Broken and torn with low self-esteem- this is who Apelo saw whenever she looked at herself in the mirror. Peace was such a distant memory and hope of happiness was only but a dream.I felt the world rejecting me as if I had no one except myself hence I tried to commit suicide. Here is how it all started.
I was raised in a well-behaved family. Though we were not rich I never lacked anything in life. However, I had a void in my heart. There was a point in life when I got the opportunity to know God but I decided to go my own way. I started to seek fulfillment in wrong places.
I started clubbing and getting drunk with friends. For some time it looked like I was enjoying life. I had many boyfriends. And the worst was when I became addicted to Facebook. I was just seeking attention from men. One day I got so drunk that I blacked out and only realized that I had been raped when I woke up in the morning. All the fun ended on that day, that’s when the penny dropped.

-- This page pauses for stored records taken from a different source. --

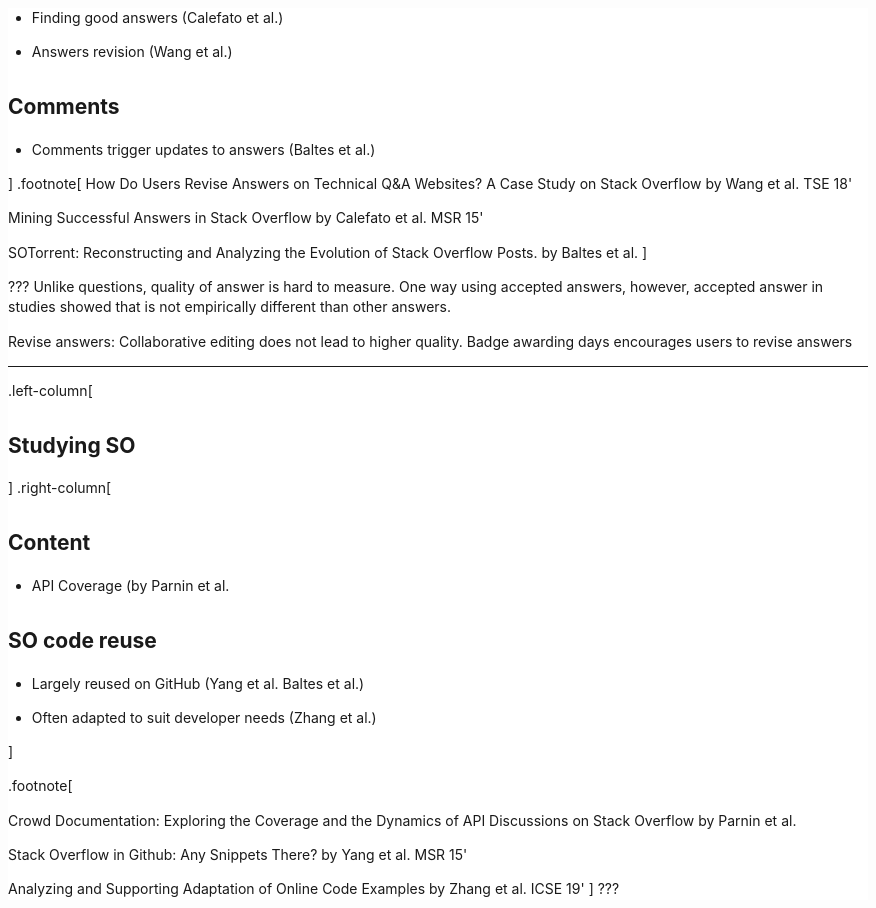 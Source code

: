 - Finding good answers (Calefato et al.)

- Answers revision (Wang et al.)

## Comments

- Comments trigger updates to answers (Baltes et al.)


]
.footnote[
How Do Users Revise Answers on Technical Q&A Websites? A Case Study on Stack Overflow by Wang et al. TSE 18'

Mining Successful Answers in Stack Overflow by Calefato et al. MSR 15'

SOTorrent: Reconstructing and Analyzing the Evolution of Stack Overflow Posts. by Baltes et al.
]

???
Unlike questions, quality of answer is hard to measure. One way using accepted answers, however, accepted answer in studies showed that is not empirically different than other answers. 

Revise answers:
Collaborative editing does not lead to higher quality.
Badge awarding days encourages users to revise answers

---

.left-column[
## Studying SO
]
.right-column[
## Content

- API Coverage (by Parnin et al.


## SO code reuse

- Largely reused on GitHub (Yang et al. Baltes et al.)

- Often adapted to suit developer needs (Zhang et al.)

]

.footnote[

Crowd Documentation: Exploring the Coverage and the Dynamics of API Discussions on Stack Overflow by Parnin et al.

Stack Overflow in Github: Any Snippets There? by Yang et al. MSR 15'

Analyzing and Supporting Adaptation of Online Code Examples by Zhang et al. ICSE 19'
]
???
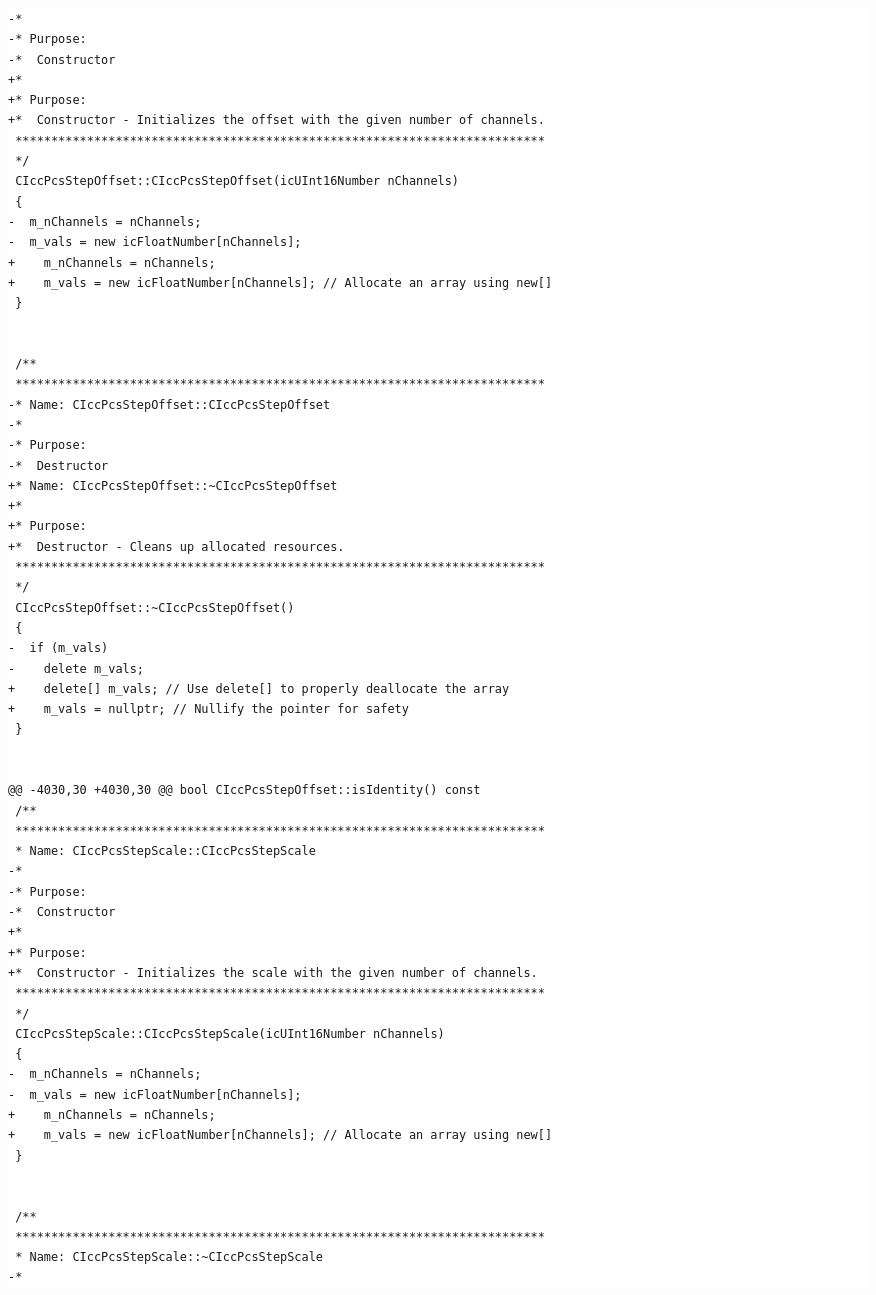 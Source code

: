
 ```
-*
-* Purpose:
-*  Constructor
+*
+* Purpose:
+*  Constructor - Initializes the offset with the given number of channels.
 **************************************************************************
 */
 CIccPcsStepOffset::CIccPcsStepOffset(icUInt16Number nChannels)
 {
-  m_nChannels = nChannels;
-  m_vals = new icFloatNumber[nChannels];
+    m_nChannels = nChannels;
+    m_vals = new icFloatNumber[nChannels]; // Allocate an array using new[]
 }


 /**
 **************************************************************************
-* Name: CIccPcsStepOffset::CIccPcsStepOffset
-*
-* Purpose:
-*  Destructor
+* Name: CIccPcsStepOffset::~CIccPcsStepOffset
+*
+* Purpose:
+*  Destructor - Cleans up allocated resources.
 **************************************************************************
 */
 CIccPcsStepOffset::~CIccPcsStepOffset()
 {
-  if (m_vals)
-    delete m_vals;
+    delete[] m_vals; // Use delete[] to properly deallocate the array
+    m_vals = nullptr; // Nullify the pointer for safety
 }


@@ -4030,30 +4030,30 @@ bool CIccPcsStepOffset::isIdentity() const
 /**
 **************************************************************************
 * Name: CIccPcsStepScale::CIccPcsStepScale
-*
-* Purpose:
-*  Constructor
+*
+* Purpose:
+*  Constructor - Initializes the scale with the given number of channels.
 **************************************************************************
 */
 CIccPcsStepScale::CIccPcsStepScale(icUInt16Number nChannels)
 {
-  m_nChannels = nChannels;
-  m_vals = new icFloatNumber[nChannels];
+    m_nChannels = nChannels;
+    m_vals = new icFloatNumber[nChannels]; // Allocate an array using new[]
 }


 /**
 **************************************************************************
 * Name: CIccPcsStepScale::~CIccPcsStepScale
-*
``` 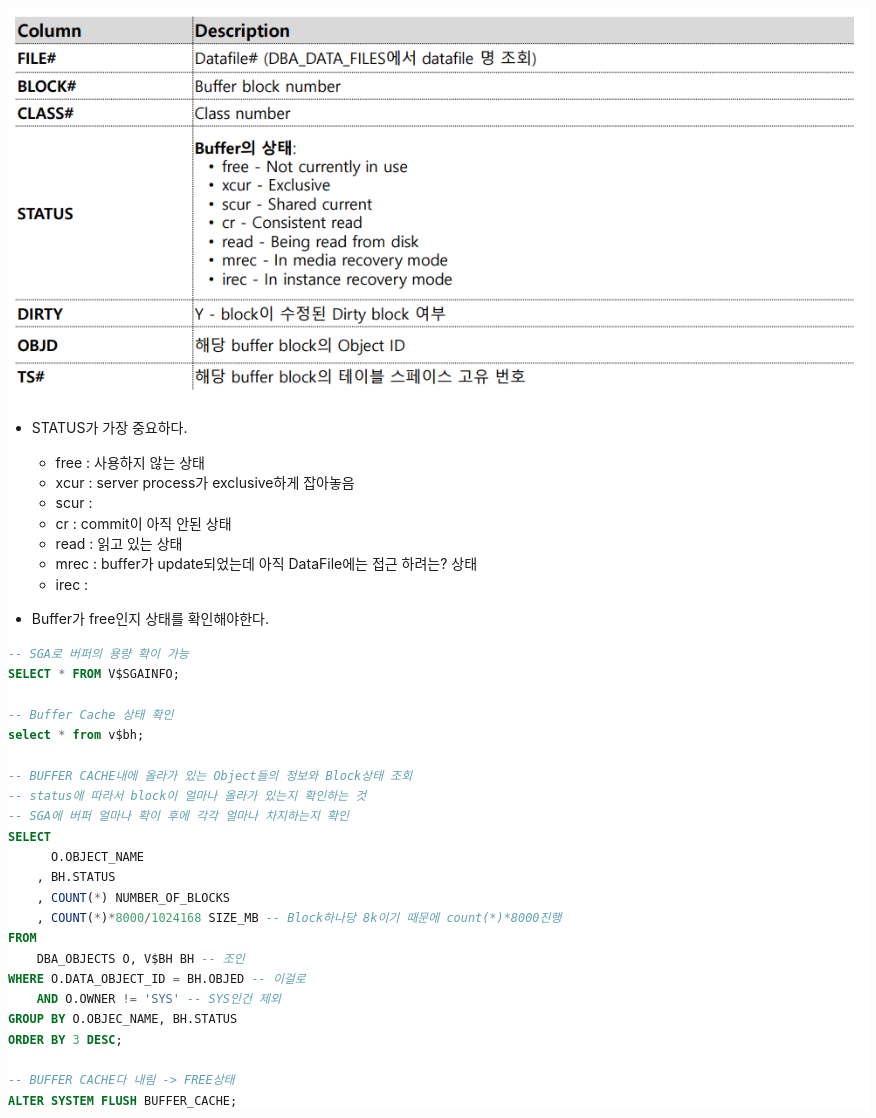 ![image-20240310160519823](./03_Oracle_MemoryStructure_SGA.assets/image-20240310160519823.png)

- STATUS가 가장 중요하다.
  - free : 사용하지 않는 상태
  - xcur : server process가 exclusive하게 잡아놓음
  - scur : 
  - cr : commit이 아직 안된 상태
  - read : 읽고 있는 상태
  - mrec : buffer가 update되었는데 아직 DataFile에는 접근 하려는? 상태
  - irec : 

- Buffer가 free인지 상태를 확인해야한다.

```sql
-- SGA로 버퍼의 용량 확이 가능
SELECT * FROM V$SGAINFO;

-- Buffer Cache 상태 확인
select * from v$bh;

-- BUFFER CACHE내에 올라가 있는 Object들의 정보와 Block상태 조회
-- status에 따라서 block이 얼마나 올라가 있는지 확인하는 것
-- SGA에 버퍼 얼마나 확이 후에 각각 얼마나 차지하는지 확인
SELECT 
	  O.OBJECT_NAME
	, BH.STATUS
	, COUNT(*) NUMBER_OF_BLOCKS
	, COUNT(*)*8000/1024168 SIZE_MB -- Block하나당 8k이기 때문에 count(*)*8000진행
FROM
	DBA_OBJECTS O, V$BH BH -- 조인
WHERE O.DATA_OBJECT_ID = BH.OBJED -- 이걸로
	AND O.OWNER != 'SYS' -- SYS인건 제외 
GROUP BY O.OBJEC_NAME, BH.STATUS
ORDER BY 3 DESC;

-- BUFFER CACHE다 내림 -> FREE상태
ALTER SYSTEM FLUSH BUFFER_CACHE;
```

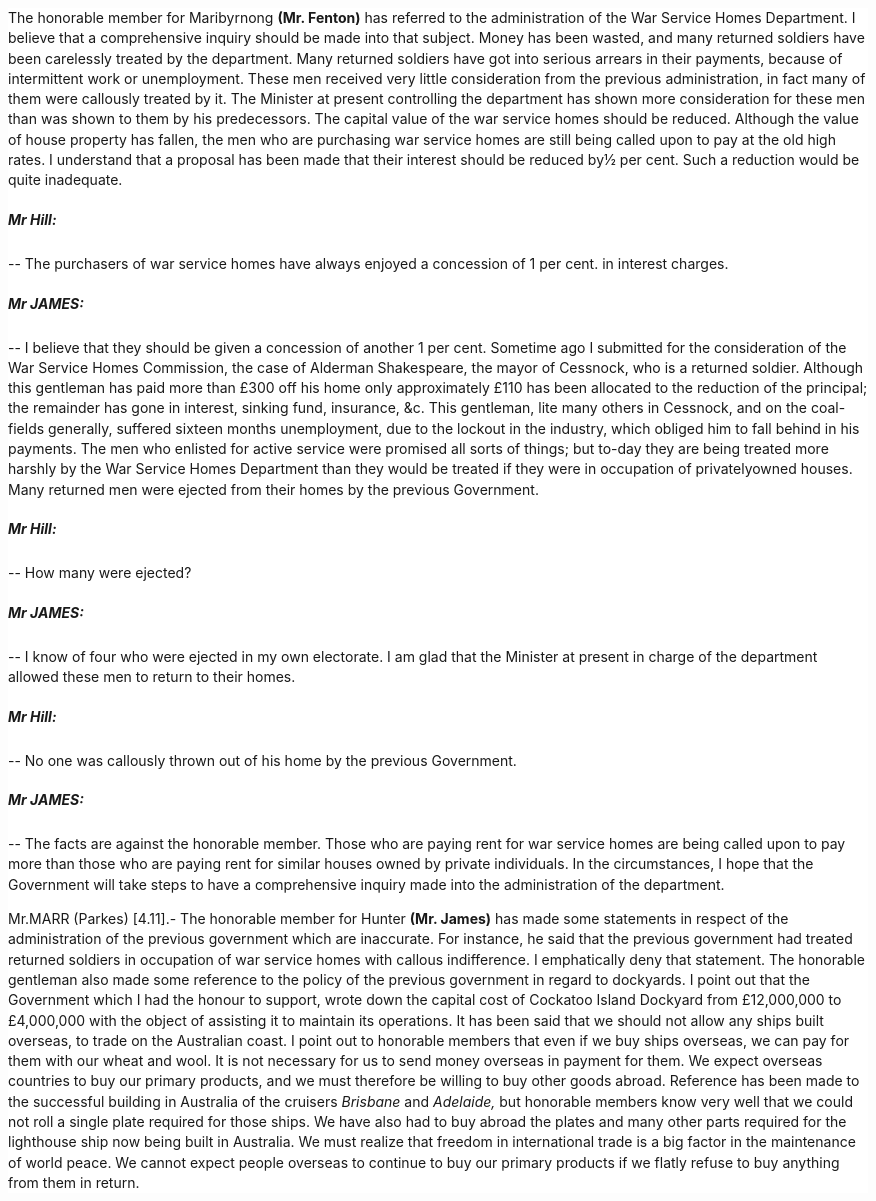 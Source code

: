 The honorable member for Maribyrnong  **(Mr. Fenton)**  has referred to the administration of the War Service Homes Department. I believe that a comprehensive inquiry should be made into that subject. Money has been wasted, and many returned soldiers have been carelessly treated by the department. Many returned soldiers have got into serious arrears in their payments, because of intermittent work or unemployment. These men received very little consideration from the previous administration, in fact many of them were callously treated by it. The Minister at present controlling the department has shown more consideration for these men than was shown to them by his predecessors. The capital value of the war service homes should be reduced. Although the value of house property has fallen, the men who are purchasing war service homes are still being called upon to pay at the old high rates. I understand that a proposal has been made that their interest should be reduced by½ per cent. Such a reduction would be quite inadequate. 

##### Mr Hill:

-- The purchasers of war service homes have always enjoyed a concession of 1 per cent. in interest charges. 

##### Mr JAMES:

-- I believe that they should be given a concession of another 1 per cent. Sometime ago I submitted for the consideration of the War Service Homes Commission, the case of Alderman Shakespeare, the mayor of Cessnock, who is a returned soldier. Although this gentleman has paid more than £300 off his home only approximately £110 has been allocated to the reduction of the principal; the remainder has gone in interest, sinking fund, insurance, &amp;c. This gentleman, lite many others in Cessnock, and on the coal-fields generally, suffered sixteen months unemployment, due to the lockout in the industry, which obliged him to fall behind in his payments. The men who enlisted for active service were promised all sorts of things; but to-day they are being treated more harshly by the War Service Homes Department than they would be treated if they were in occupation of privatelyowned houses. Many returned men were ejected from their homes by the previous Government. 

##### Mr Hill:

-- How many were ejected? 

##### Mr JAMES:

-- I know of four who were ejected in my own electorate. I am glad that the Minister at present in charge of the department allowed these men to return to their homes. 

##### Mr Hill:

-- No one was callously thrown out of his home by the previous Government. 

##### Mr JAMES:

-- The facts are against the honorable member. Those who are paying rent for war service homes are being called upon to pay more than those who are paying rent for similar houses owned by private individuals. In the circumstances, I hope that the Government will take steps to have a comprehensive inquiry made into the administration of the department. 

Mr.MARR (Parkes) [4.11].- The honorable member for Hunter  **(Mr. James)**  has made some statements in respect of the administration of the previous government which are inaccurate. For instance, he said that the previous government had treated returned soldiers in occupation of war service homes with callous indifference. I emphatically deny that statement. The honorable gentleman also made some reference to the policy of the previous government in regard to dockyards. I point out that the Government which I had the honour to support, wrote down the capital cost of Cockatoo Island Dockyard from £12,000,000 to £4,000,000 with the object of assisting it to maintain its operations. It has been said that we should not allow any ships built overseas, to trade on the Australian coast. I point out to honorable members that even if we buy ships overseas, we can pay for them with our wheat and wool. It is not necessary for us to send money overseas in payment for them. We expect overseas countries to buy our primary products, and we must therefore be willing to buy other goods abroad. Reference has been made to the successful building in Australia of the cruisers  *Brisbane*  and  *Adelaide,*  but honorable members know very well that we could not roll a single plate required for those ships. We have also had to buy abroad the plates and many other parts required for the lighthouse ship now being built in Australia. We must realize that freedom in international trade is a big factor in the maintenance of world peace. We cannot expect people overseas to continue to buy our primary products if we flatly refuse to buy anything from them in return.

I got so depressed and blamed myself for everything. I couldn’t handle the thought of pregnant or even worse getting infected with HIV. I had no motivation to do anything, including going to school. I became so depressed to the point of trying to take my own life by overdosing pills. The world came crashing down on me and that’s when I remembered the peace I used to enjoy at the UCKG. I met a friend of mine who attended the church and she encouraged me to come and attend.
When I got there I was taught about Chains of prayer. I took a decision that changed my whole life. It was then that I gave my life to God and asked Him to fill the emptiness within. I got delivered and the depression disappeared. I managed to complete my studies. Later I got married to a man of God. I’m progressing in life. I’m now a fashion designer pursuing my dream. Today not only do I have peace but I have also received my salvation.